** INPUT RECORDS **

┌──

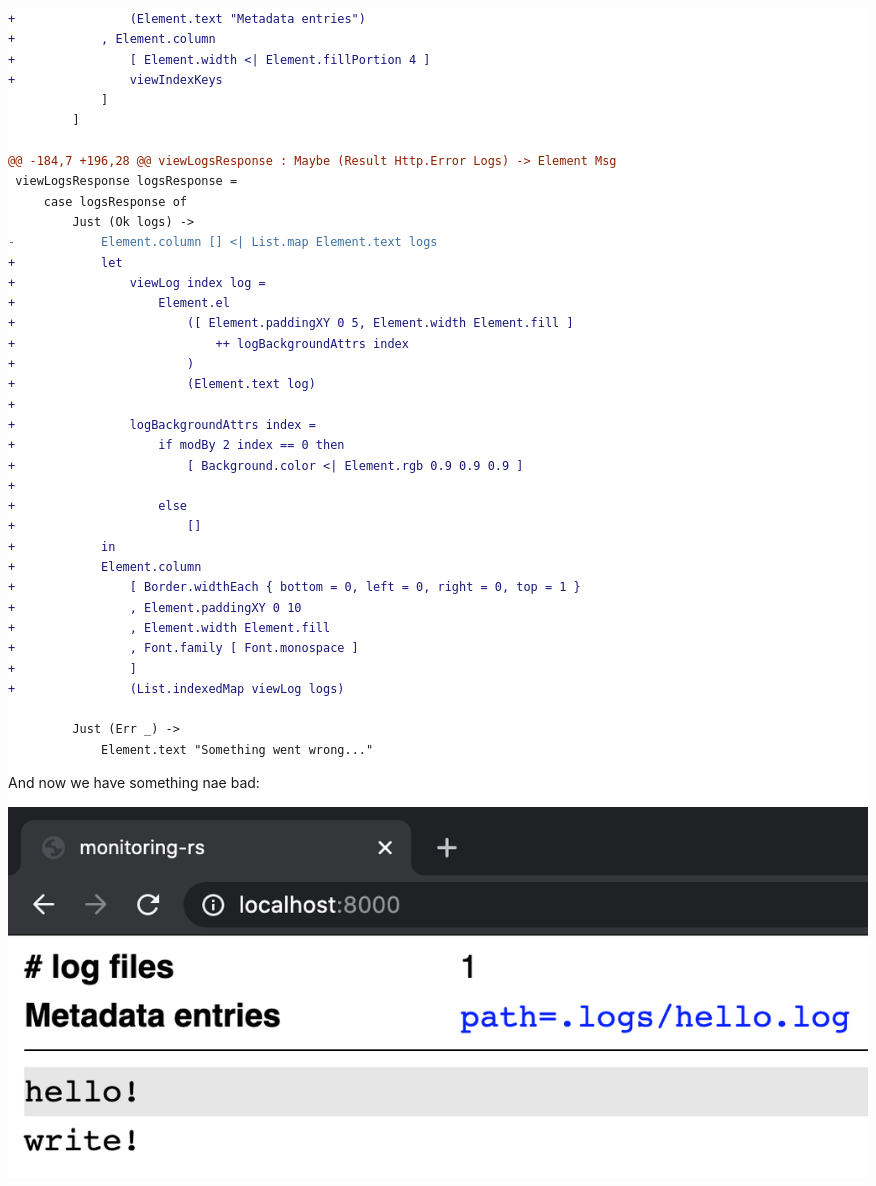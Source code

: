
 ```diff
+                (Element.text "Metadata entries")
+            , Element.column
+                [ Element.width <| Element.fillPortion 4 ]
+                viewIndexKeys
             ]
         ]

@@ -184,7 +196,28 @@ viewLogsResponse : Maybe (Result Http.Error Logs) -> Element Msg
 viewLogsResponse logsResponse =
     case logsResponse of
         Just (Ok logs) ->
-            Element.column [] <| List.map Element.text logs
+            let
+                viewLog index log =
+                    Element.el
+                        ([ Element.paddingXY 0 5, Element.width Element.fill ]
+                            ++ logBackgroundAttrs index
+                        )
+                        (Element.text log)
+
+                logBackgroundAttrs index =
+                    if modBy 2 index == 0 then
+                        [ Background.color <| Element.rgb 0.9 0.9 0.9 ]
+
+                    else
+                        []
+            in
+            Element.column
+                [ Border.widthEach { bottom = 0, left = 0, right = 0, top = 1 }
+                , Element.paddingXY 0 10
+                , Element.width Element.fill
+                , Font.family [ Font.monospace ]
+                ]
+                (List.indexedMap viewLog logs)

         Just (Err _) ->
             Element.text "Something went wrong..."
```

And now we have something nae bad:

![A web page based on Elm UI, with some fancy formatting.](../media/15-log-collection-part-14-ui/hello-beautiful.png)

└──

What lines in the listing contain "text"? Copy them all.

** TASK RESULT **
+                (Element.text "Metadata entries")
-            Element.column [] <| List.map Element.text logs
+                        (Element.text log)
             Element.text "Something went wrong..."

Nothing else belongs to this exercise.